But while bacha bazi has existed in Afghanistan for generations, Barfield argues that calling it a “cultural norm” is misleading. He said that while powerful men may take part, it’s not something that Afghan culture celebrates.

“If you’re talking to regular people they wouldn’t find it acceptable,” he said. “It violates Islamic law and cultural norms.”

Many special operations veterans who’ve spent time living among Afghans have come to the same conclusion. “When you get to the point where you have to admit that this is something ‘powerful men’ do, you’re automatically admitting this isn’t normal,” said one veteran.

Barfield recalled a murder he learned about during one of his visits as a researcher in Afghanistan. Afghans told him about how an enraged man had killed his brother after learning he was participating in bacha bazi. “The story of these two brothers was considered a family tragedy,” he said. “Afghans have a very strong conception of honor and this is a stain on that honor.”

Barfield said that while some elites will take part in or watch these acts, most would deny taking part. “It’s something people would rarely admit to,” Barfield explained. “It’s actually used as a pretty common insult, to accuse powerful people of bacha bazi.”

Bacha bazi comes in various forms. During his field research, Barfield interviewed what he called “professional bachas,” typically young adults and teenagers who make a living in a seedy underworld often discussed in whispers.

“If you want to go to see a dancing boy concert they’re usually held out in the middle of nowhere,” Barfield explained.

“But in this case what we’re actually talking about is kidnapping,” Barfield said of the scandal that’s rocked the Pentagon.

Decades of war in Afghanistan have given rise to a much more predatory class of pederasts. Barfield explained that for some powerful Afghans, bacha bazi can be a way of demonstrating their might and asserting that rules don’t apply to them.

“[These people are often] warlords and commanders, so these are people who are used to making their own rules,” he said.

Rape and other crimes were hallmarks of both the Soviet occupation of the 1980s and subsequent Afghan Civil War of the 1990s. When the Taliban seized power, its puritanical worldview demanded an end to vices. One of the group’s top priorities was putting an end to bacha bazi. They executed many of the worst offenders, sometimes publicly.

One Special Forces veteran explained in a conversation with War Is Boring that many Taliban fighters were also once raped by older men, and that for some it was huge reason why they joined the movement. “When the Taliban came to power they put a stop to this shit,” he said.

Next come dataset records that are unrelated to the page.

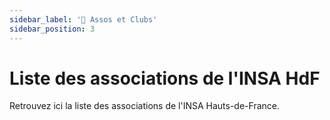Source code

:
 ```yaml
---
sidebar_label: '🌳 Assos et Clubs'
sidebar_position: 3
---
```



# Liste des associations de l'INSA HdF

Retrouvez ici la liste des associations de l'INSA Hauts-de-France.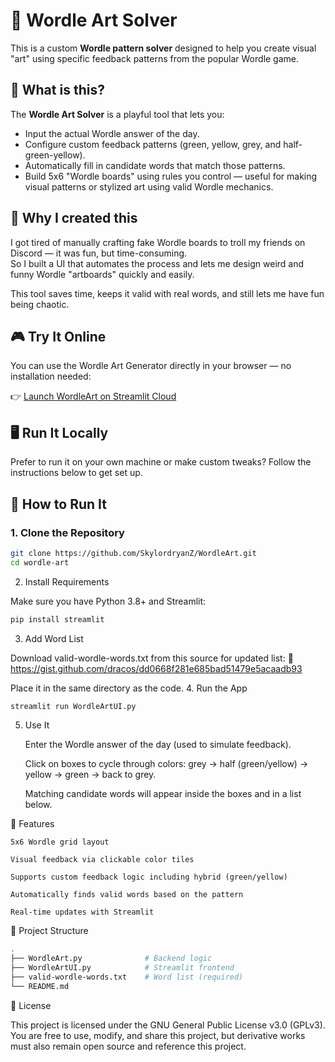 # 🎨 Wordle Art Solver

This is a custom **Wordle pattern solver** designed to help you create visual "art" using specific feedback patterns from the popular Wordle game.

## 📌 What is this?

The **Wordle Art Solver** is a playful tool that lets you:
- Input the actual Wordle answer of the day.
- Configure custom feedback patterns (green, yellow, grey, and half-green-yellow).
- Automatically fill in candidate words that match those patterns.
- Build 5x6 "Wordle boards" using rules you control — useful for making visual patterns or stylized art using valid Wordle mechanics.

## 🤔 Why I created this

I got tired of manually crafting fake Wordle boards to troll my friends on Discord — it was fun, but time-consuming.  
So I built a UI that automates the process and lets me design weird and funny Wordle "artboards" quickly and easily.

This tool saves time, keeps it valid with real words, and still lets me have fun being chaotic.

## 🎮 Try It Online

You can use the Wordle Art Generator directly in your browser — no installation needed:

👉 [Launch WordleArt on Streamlit Cloud](https://wordleart.streamlit.app/)

## 🖥️ Run It Locally

Prefer to run it on your own machine or make custom tweaks? Follow the instructions below to get set up.

## 🧰 How to Run It

### 1. Clone the Repository

```bash
git clone https://github.com/SkylordryanZ/WordleArt.git
cd wordle-art
```
2. Install Requirements

Make sure you have Python 3.8+ and Streamlit:
```bash
pip install streamlit
```
3. Add Word List

Download valid-wordle-words.txt from this source for updated list:
🔗 https://gist.github.com/dracos/dd0668f281e685bad51479e5acaadb93 

Place it in the same directory as the code.
4. Run the App
```bash
streamlit run WordleArtUI.py
```
5. Use It

    Enter the Wordle answer of the day (used to simulate feedback).

    Click on boxes to cycle through colors:
    grey → half (green/yellow) → yellow → green → back to grey.

    Matching candidate words will appear inside the boxes and in a list below.

🎨 Features

    5x6 Wordle grid layout

    Visual feedback via clickable color tiles

    Supports custom feedback logic including hybrid (green/yellow)

    Automatically finds valid words based on the pattern

    Real-time updates with Streamlit

📁 Project Structure
```bash
.
├── WordleArt.py              # Backend logic
├── WordleArtUI.py            # Streamlit frontend
├── valid-wordle-words.txt    # Word list (required)
└── README.md
```
📃 License

This project is licensed under the GNU General Public License v3.0 (GPLv3).
You are free to use, modify, and share this project, but derivative works must also remain open source and reference this project.
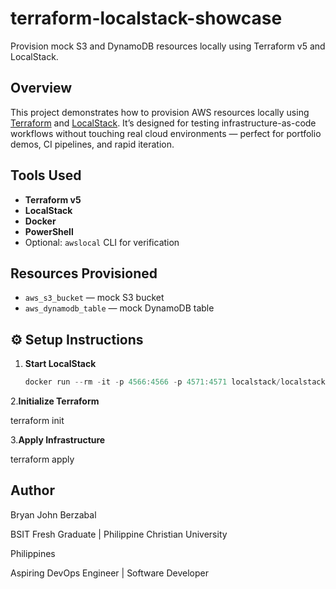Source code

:# terraform-localstack-showcase

Provision mock S3 and DynamoDB resources locally using Terraform v5 and LocalStack.


##  Overview

This project demonstrates how to provision AWS resources locally using [Terraform](https://www.terraform.io/) and [LocalStack](https://docs.localstack.cloud/). It’s designed for testing infrastructure-as-code workflows without touching real cloud environments — perfect for portfolio demos, CI pipelines, and rapid iteration.



##  Tools Used

- **Terraform v5**
- **LocalStack**
- **Docker**
- **PowerShell**
- Optional: `awslocal` CLI for verification



##  Resources Provisioned

- `aws_s3_bucket` — mock S3 bucket
- `aws_dynamodb_table` — mock DynamoDB table



## ⚙️ Setup Instructions

1. **Start LocalStack**  
   ```powershell
   docker run --rm -it -p 4566:4566 -p 4571:4571 localstack/localstack
   ```

2.**Initialize Terraform**
   
terraform init

3.**Apply Infrastructure**

terraform apply

## Author

Bryan John  Berzabal

BSIT Fresh Graduate | Philippine Christian University

Philippines

Aspiring DevOps Engineer | Software Developer











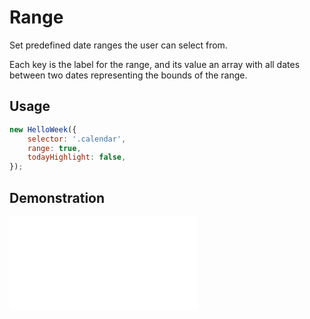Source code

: # Range

Set predefined date ranges the user can select from.

Each key is the label for the range, and its value an array with all dates between two dates representing the bounds of the range.

## Usage

```js
new HelloWeek({
    selector: '.calendar',
    range: true,
    todayHighlight: false,
});
```

## Demonstration

<iframe
    src="docs/v2/demos/range.html"
    frameborder="no"
    allowfullscreen="allowfullscreen">
</iframe>
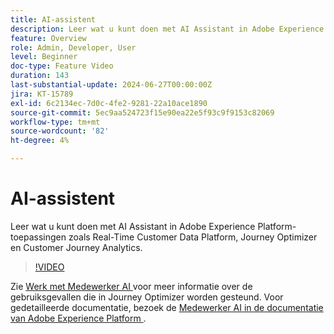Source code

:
 ```yaml
---
title: AI-assistent
description: Leer wat u kunt doen met AI Assistant in Adobe Experience Platform-toepassingen zoals Real-Time Customer Data Platform, Journey Optimizer en Customer Journey Analytics.
feature: Overview
role: Admin, Developer, User
level: Beginner
doc-type: Feature Video
duration: 143
last-substantial-update: 2024-06-27T00:00:00Z
jira: KT-15789
exl-id: 6c2134ec-7d0c-4fe2-9281-22a10ace1890
source-git-commit: 5ec9aa524723f15e90ea22e5f93c9f9153c82069
workflow-type: tm+mt
source-wordcount: '82'
ht-degree: 4%

---
```


# AI-assistent

Leer wat u kunt doen met AI Assistant in Adobe Experience Platform-toepassingen zoals Real-Time Customer Data Platform, Journey Optimizer en Customer Journey Analytics.

>[!VIDEO](https://video.tv.adobe.com/v/3429845/?learn=on)

Zie [ Werk met Medewerker AI ](https://experienceleague.adobe.com/en/docs/journey-optimizer/using/get-started/ai-assistant) voor meer informatie over de gebruiksgevallen die in Journey Optimizer worden gesteund. Voor gedetailleerde documentatie, bezoek de [ Medewerker AI in de documentatie van Adobe Experience Platform ](https://experienceleague.adobe.com/en/docs/experience-platform/ai-assistant/home).
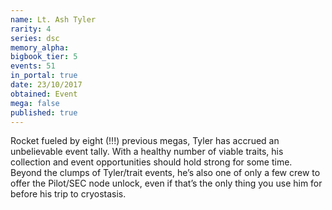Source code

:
 ```yaml
---
name: Lt. Ash Tyler
rarity: 4
series: dsc
memory_alpha:
bigbook_tier: 5
events: 51
in_portal: true
date: 23/10/2017
obtained: Event
mega: false
published: true
---
```


Rocket fueled by eight (!!!) previous megas, Tyler has accrued an unbelievable event tally. With a healthy number of viable traits, his collection and event opportunities should hold strong for some time. Beyond the clumps of Tyler/trait events, he’s also one of only a few crew to offer the Pilot/SEC node unlock, even if that’s the only thing you use him for before his trip to cryostasis.
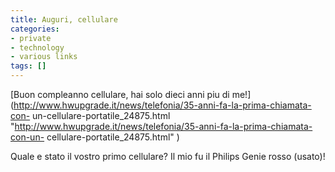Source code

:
 ```yaml
---
title: Auguri, cellulare
categories:
- private
- technology
- various links
tags: []
---
```

[Buon compleanno cellulare, hai solo dieci anni piu di
me!](http://www.hwupgrade.it/news/telefonia/35-anni-fa-la-prima-chiamata-con-
un-cellulare-portatile_24875.html
"http://www.hwupgrade.it/news/telefonia/35-anni-fa-la-prima-chiamata-con-un-
cellulare-portatile_24875.html" )

Quale e stato il vostro primo cellulare? Il mio fu il Philips Genie rosso
(usato)!

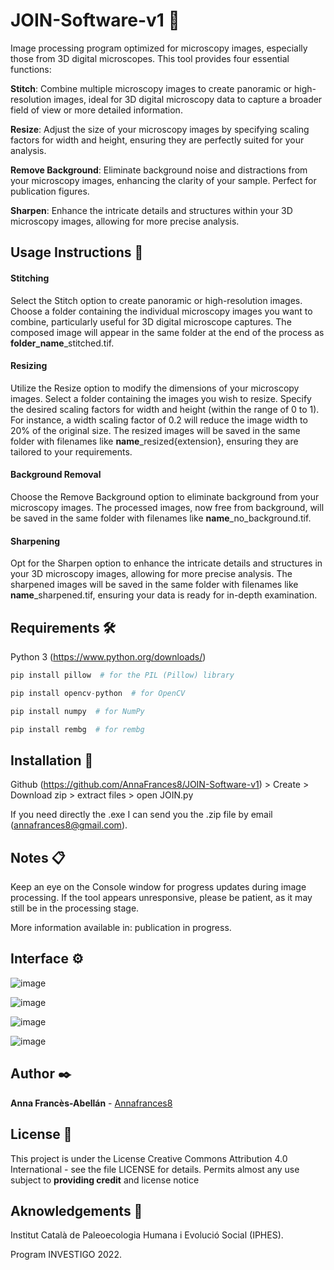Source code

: # JOIN-Software-v1 🔬

Image processing program optimized for microscopy images, especially those from 3D digital microscopes. This tool provides four essential functions:

**Stitch**: Combine multiple microscopy images to create panoramic or high-resolution images, ideal for 3D digital microscopy data to capture a broader field of view or more detailed information.

**Resize**: Adjust the size of your microscopy images by specifying scaling factors for width and height, ensuring they are perfectly suited for your analysis.

**Remove Background**: Eliminate background noise and distractions from your microscopy images, enhancing the clarity of your sample. Perfect for publication figures.

**Sharpen**: Enhance the intricate details and structures within your 3D microscopy images, allowing for more precise analysis.

## Usage Instructions 🚀
#### Stitching
Select the Stitch option to create panoramic or high-resolution images.
Choose a folder containing the individual microscopy images you want to combine, particularly useful for 3D digital microscope captures.
The composed image will appear in the same folder at the end of the process as **folder_name**_stitched.tif.
#### Resizing
Utilize the Resize option to modify the dimensions of your microscopy images.
Select a folder containing the images you wish to resize.
Specify the desired scaling factors for width and height (within the range of 0 to 1).
For instance, a width scaling factor of 0.2 will reduce the image width to 20% of the original size.
The resized images will be saved in the same folder with filenames like **name**_resized{extension}, ensuring they are tailored to your requirements.
#### Background Removal
Choose the Remove Background option to eliminate background from your microscopy images.
The processed images, now free from background, will be saved in the same folder with filenames like **name**_no_background.tif.
#### Sharpening
Opt for the Sharpen option to enhance the intricate details and structures in your 3D microscopy images, allowing for more precise analysis.
The sharpened images will be saved in the same folder with filenames like **name**_sharpened.tif, ensuring your data is ready for in-depth examination.


## Requirements 🛠️
Python 3 (https://www.python.org/downloads/)

``` python
pip install pillow  # for the PIL (Pillow) library
```
``` python
pip install opencv-python  # for OpenCV
```
``` python
pip install numpy  # for NumPy
```
``` python
pip install rembg  # for rembg
```

## Installation 🔧
Github (https://github.com/AnnaFrances8/JOIN-Software-v1) > Create > Download zip > extract files > open JOIN.py

If you need directly the .exe I can send you the .zip file by email (annafrances8@gmail.com).

## Notes 📋
Keep an eye on the Console window for progress updates during image processing.
If the tool appears unresponsive, please be patient, as it may still be in the processing stage.

More information available in: publication in progress.

## Interface ⚙️
![image](https://github.com/AnnaFrances8/JOIN-Software-v1/assets/141737377/21634cbb-60c3-488a-b221-02a3e321a3b2)

![image](https://github.com/AnnaFrances8/JOIN-Software-v1/assets/141737377/ed271c87-f330-4aca-91f7-39148913a14b)

![image](https://github.com/AnnaFrances8/JOIN-Software-v1/assets/141737377/79b9e63b-c023-428f-9fcd-de94663d2073)

![image](https://github.com/AnnaFrances8/JOIN-Software-v1/assets/141737377/e2c10904-d302-4ece-81cd-39848998aea3)


## Author ✒️

**Anna Francès-Abellán** - [Annafrances8](https://github.com/AnnaFrances8)


## License 📄

This project is under the License Creative Commons Attribution 4.0 International - see the file LICENSE for details.
Permits almost any use subject to **providing credit** and license notice

## Aknowledgements 🎁

Institut Català de Paleoecologia Humana i Evolució Social (IPHES).

Program INVESTIGO 2022.



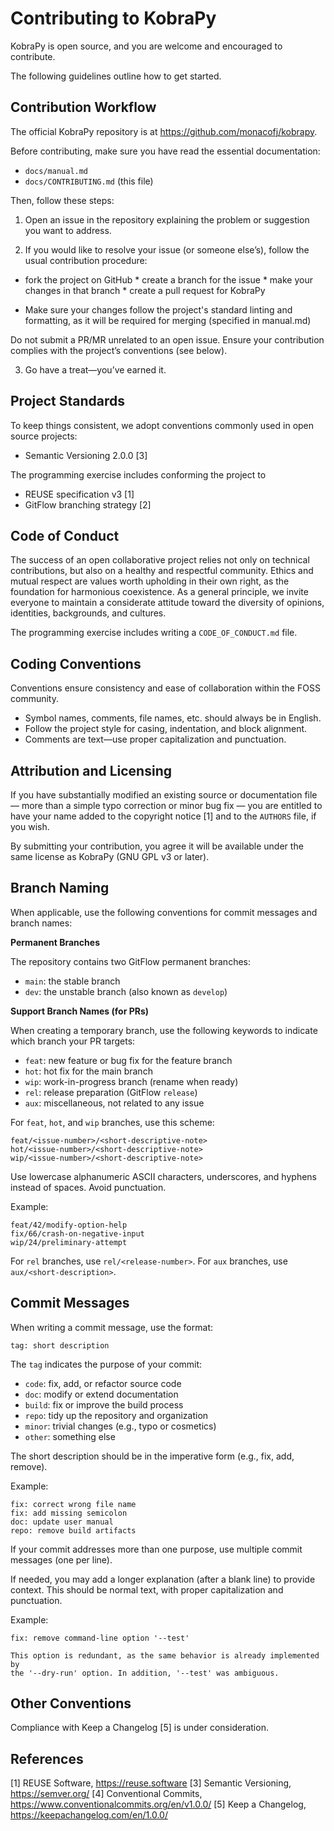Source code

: 
Contributing to KobraPy
==============================

KobraPy is open source, and you are welcome and encouraged to contribute.

The following guidelines outline how to get started.

Contribution Workflow
------------------------------

The official KobraPy repository is at https://github.com/monacofj/kobrapy.

Before contributing, make sure you have read the essential documentation:

- `docs/manual.md`
- `docs/CONTRIBUTING.md` (this file)

Then, follow these steps:

1. Open an issue in the repository explaining the problem or suggestion you want
to address.

2. If you would like to resolve your issue (or someone else’s), follow the usual
   contribution procedure:

* fork the project on GitHub * create a branch for the issue * make your changes
in that branch * create a pull request for KobraPy

* Make sure your changes follow the project's standard linting and formatting, as it will
be required for merging (specified in manual.md)

Do not submit a PR/MR unrelated to an open issue. Ensure your contribution
complies with the project’s conventions (see below).

3. Go have a treat—you’ve earned it.

Project Standards
------------------------------

To keep things consistent, we adopt conventions commonly used in
open source projects:

* Semantic Versioning 2.0.0 [3]

The programming exercise includes conforming the project to

- REUSE specification v3 [1]
- GitFlow branching strategy [2]


Code of Conduct
------------------------------

The success of an open collaborative project relies not only on technical
contributions, but also on a healthy and respectful community. Ethics and mutual
respect are values worth upholding in their own right, as the foundation for
harmonious coexistence. As a general principle, we invite everyone to maintain
a considerate attitude toward the diversity of opinions, identities, backgrounds,
and cultures.

The programming exercise includes writing a `CODE_OF_CONDUCT.md` file.

Coding Conventions
------------------------------

Conventions ensure consistency and ease of collaboration within the FOSS
community.

* Symbol names, comments, file names, etc. should always be in English.
* Follow the project style for casing, indentation, and block alignment.
* Comments are text—use proper capitalization and punctuation.

Attribution and Licensing
------------------------------

If you have substantially modified an existing source or documentation file —
more than a simple typo correction or minor bug fix — you are entitled to have
your name added to the copyright notice [1] and to the `AUTHORS` file, if you
wish.

By submitting your contribution, you agree it will be available under the same
license as KobraPy (GNU GPL v3 or later).

Branch Naming
------------------------------

When applicable, use the following conventions for commit messages
and branch names:

**Permanent Branches**

The repository contains two GitFlow permanent branches:

- `main`: the stable branch
- `dev`: the unstable branch (also known as `develop`)

**Support Branch Names (for PRs)**

When creating a temporary branch, use the following keywords to indicate
which branch your PR targets:

- `feat`: new feature or bug fix for the feature branch
- `hot`: hot fix for the main branch
- `wip`: work-in-progress branch (rename when ready)
- `rel`: release preparation (GitFlow `release`)
- `aux`: miscellaneous, not related to any issue

For `feat`, `hot`, and `wip` branches, use this scheme:

```
feat/<issue-number>/<short-descriptive-note>
hot/<issue-number>/<short-descriptive-note>
wip/<issue-number>/<short-descriptive-note>
```

Use lowercase alphanumeric ASCII characters, underscores, and hyphens instead of
spaces. Avoid punctuation.

Example:

```
feat/42/modify-option-help
fix/66/crash-on-negative-input
wip/24/preliminary-attempt
```

For `rel` branches, use `rel/<release-number>`. For `aux` branches, use
`aux/<short-description>`.

Commit Messages
------------------------------

When writing a commit message, use the format:

```
tag: short description
```

The `tag` indicates the purpose of your commit:

- `code`: fix, add, or refactor source code
- `doc`: modify or extend documentation
- `build`: fix or improve the build process
- `repo`: tidy up the repository and organization
- `minor`: trivial changes (e.g., typo or cosmetics)
- `other`: something else

The short description should be in the imperative form (e.g., fix, add, remove).

Example:

```
fix: correct wrong file name
fix: add missing semicolon
doc: update user manual
repo: remove build artifacts
```

If your commit addresses more than one purpose, use multiple commit messages
(one per line).

If needed, you may add a longer explanation (after a blank line) to provide
context. This should be normal text, with proper capitalization and punctuation.

Example:

```
fix: remove command-line option '--test'

This option is redundant, as the same behavior is already implemented by
the '--dry-run' option. In addition, '--test' was ambiguous.
```

Other Conventions
------------------------------

Compliance with Keep a Changelog [5] is under consideration.

References
------------------------------

[1] REUSE Software, https://reuse.software
[3] Semantic Versioning, https://semver.org/
[4] Conventional Commits, https://www.conventionalcommits.org/en/v1.0.0/
[5] Keep a Changelog, https://keepachangelog.com/en/1.0.0/
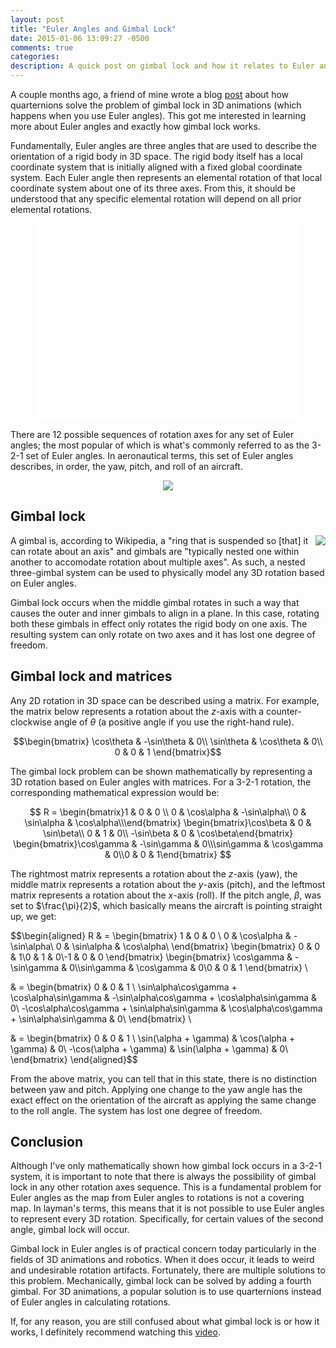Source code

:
 ```yaml
---
layout: post
title: "Euler Angles and Gimbal Lock"
date: 2015-01-06 13:09:27 -0500
comments: true
categories: 
description: A quick post on gimbal lock and how it relates to Euler angles. This article explores what exactly is gimbal lock, including how and when it happens.
---
```


A couple months ago, a friend of mine wrote a blog [post](http://luckytoilet.wordpress.com/2014/11/24/visualizing-quaternions-with-unity/) about how quarternions solve the problem of gimbal lock in 3D animations (which happens when you use Euler angles). This got me interested in learning more about Euler angles and exactly how gimbal lock works.

Fundamentally, Euler angles are three angles that are used to describe the orientation of a rigid body in 3D space. The rigid body itself has a local coordinate system that is initially aligned with a fixed global coordinate system. Each Euler angle then represents an elemental rotation of that local coordinate system about one of its three axes. From this, it should be understood that any specific elemental rotation will depend on all prior elemental rotations.

<div style="text-align: center">
    <iframe width="420" height="315" src="//www.youtube.com/embed/Quvb54gttUg" frameborder="0" allowfullscreen></iframe> 
</div>

There are 12 possible sequences of rotation axes for any set of Euler angles; the most popular of which is what's commonly referred to as the 3-2-1 set of Euler angles. In aeronautical terms, this set of Euler angles describes, in order, the yaw, pitch, and roll of an aircraft.

<div style="text-align: center">
    <img src="http://www.allstar.fiu.edu/aero/images/pic5-1.gif">
</div>

## Gimbal lock

<img align="right" src="http://upload.wikimedia.org/wikipedia/commons/d/d5/Gyroscope_operation.gif">

A gimbal is, according to Wikipedia, a "ring that is suspended so [that] it can rotate about an axis" and gimbals are "typically nested one within another to accomodate rotation about multiple axes". As such, a nested three-gimbal system can be used to physically model any 3D rotation based on Euler angles.

Gimbal lock occurs when the middle gimbal rotates in such a way that causes the outer and inner gimbals to align in a plane. In this case, rotating both these gimbals in effect only rotates the rigid body on one axis. The resulting system can only rotate on two axes and it has lost one degree of freedom.

## Gimbal lock and matrices

Any 2D rotation in 3D space can be described using a matrix. For example, the matrix below represents a rotation about the $z$-axis with a counter-clockwise angle of $\theta$ (a positive angle if you use the right-hand rule).

$$\begin{bmatrix}
\cos\theta & -\sin\theta & 0\\
\sin\theta & \cos\theta & 0\\
0 & 0 & 1
\end{bmatrix}$$

The gimbal lock problem can be shown mathematically by representing a 3D rotation based on Euler angles with matrices. For a 3-2-1 rotation, the corresponding mathematical expression would be:

$$
R = 
\begin{bmatrix}1 & 0 & 0 \\ 0 & \cos\alpha & -\sin\alpha\\ 0 & \sin\alpha & \cos\alpha\\\end{bmatrix}
\begin{bmatrix}\cos\beta & 0 & \sin\beta\\ 0 & 1 & 0\\ -\sin\beta & 0 & \cos\beta\end{bmatrix}
\begin{bmatrix}\cos\gamma & -\sin\gamma & 0\\\sin\gamma & \cos\gamma & 0\\0 & 0 & 1\end{bmatrix}
$$

The rightmost matrix represents a rotation about the $z$-axis (yaw), the middle matrix represents a rotation about the $y$-axis (pitch), and the leftmost matrix represents a rotation about the $x$-axis (roll). If the pitch angle, $\beta$, was set to $\frac{\pi}{2}$, which basically means the aircraft is pointing straight up, we get:

$$\begin{aligned}
R & = 
\begin{bmatrix}
1 & 0 & 0 \\ 0 & \cos\alpha & -\sin\alpha\\ 0 & \sin\alpha & \cos\alpha\\
\end{bmatrix}
\begin{bmatrix}
0 & 0 & 1\\0 & 1 & 0\\-1 & 0 & 0
\end{bmatrix}
\begin{bmatrix}
\cos\gamma & -\sin\gamma & 0\\\sin\gamma & \cos\gamma & 0\\0 & 0 & 1
\end{bmatrix} \\

& =
\begin{bmatrix}
0 & 0 & 1 \\ \sin\alpha\cos\gamma + \cos\alpha\sin\gamma & -\sin\alpha\cos\gamma + \cos\alpha\sin\gamma & 0\\ -\cos\alpha\cos\gamma + \sin\alpha\sin\gamma & \cos\alpha\cos\gamma + \sin\alpha\sin\gamma & 0\\
\end{bmatrix} \\

& = 
\begin{bmatrix}
0 & 0 & 1 \\ \sin(\alpha + \gamma) & \cos(\alpha + \gamma) & 0\\ -\cos(\alpha + \gamma) & \sin(\alpha + \gamma) & 0\\
\end{bmatrix}
\end{aligned}$$

From the above matrix, you can tell that in this state, there is no distinction between yaw and pitch. Applying one change to the yaw angle has the exact effect on the orientation of the aircraft as applying the same change to the roll angle. The system has lost one degree of freedom.

## Conclusion

Although I've only mathematically shown how gimbal lock occurs in a 3-2-1 system, it is important to note that there is always the possibility of gimbal lock in any other rotation axes sequence. This is a fundamental problem for Euler angles as the map from Euler angles to rotations is not a covering map. In layman's terms, this means that it is not possible to use Euler angles to represent every 3D rotation. Specifically, for certain values of the second angle, gimbal lock will occur.

Gimbal lock in Euler angles is of practical concern today particularly in the fields of 3D animations and robotics. When it does occur, it leads to weird and undesirable rotation artifacts. Fortunately, there are multiple solutions to this problem. Mechanically, gimbal lock can be solved by adding a fourth gimbal. For 3D animations, a popular solution is to use quarternions instead of Euler angles in calculating rotations.

If, for any reason, you are still confused about what gimbal lock is or how it works, I definitely recommend watching this [video](https://www.youtube.com/watch?v=zc8b2Jo7mno).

The militants considered it part of their campaign against immorality, particularly a crackdown on gays and lesbians. However, men who partake in bacha bazi don’t typically consider themselves gay. “Most of these men would consider themselves straight,” Barfield explained.

But the Taliban’s moral campaign soon extended much further. The Taliban banned music, women’s education, kite flying, most sports and destroyed anything the group deemed “un-Islamic.” The goodwill the Taliban earned among Afghans from its crackdown on pedophiles and rapists quickly faded as the group’s repressive puritanical rule took shape.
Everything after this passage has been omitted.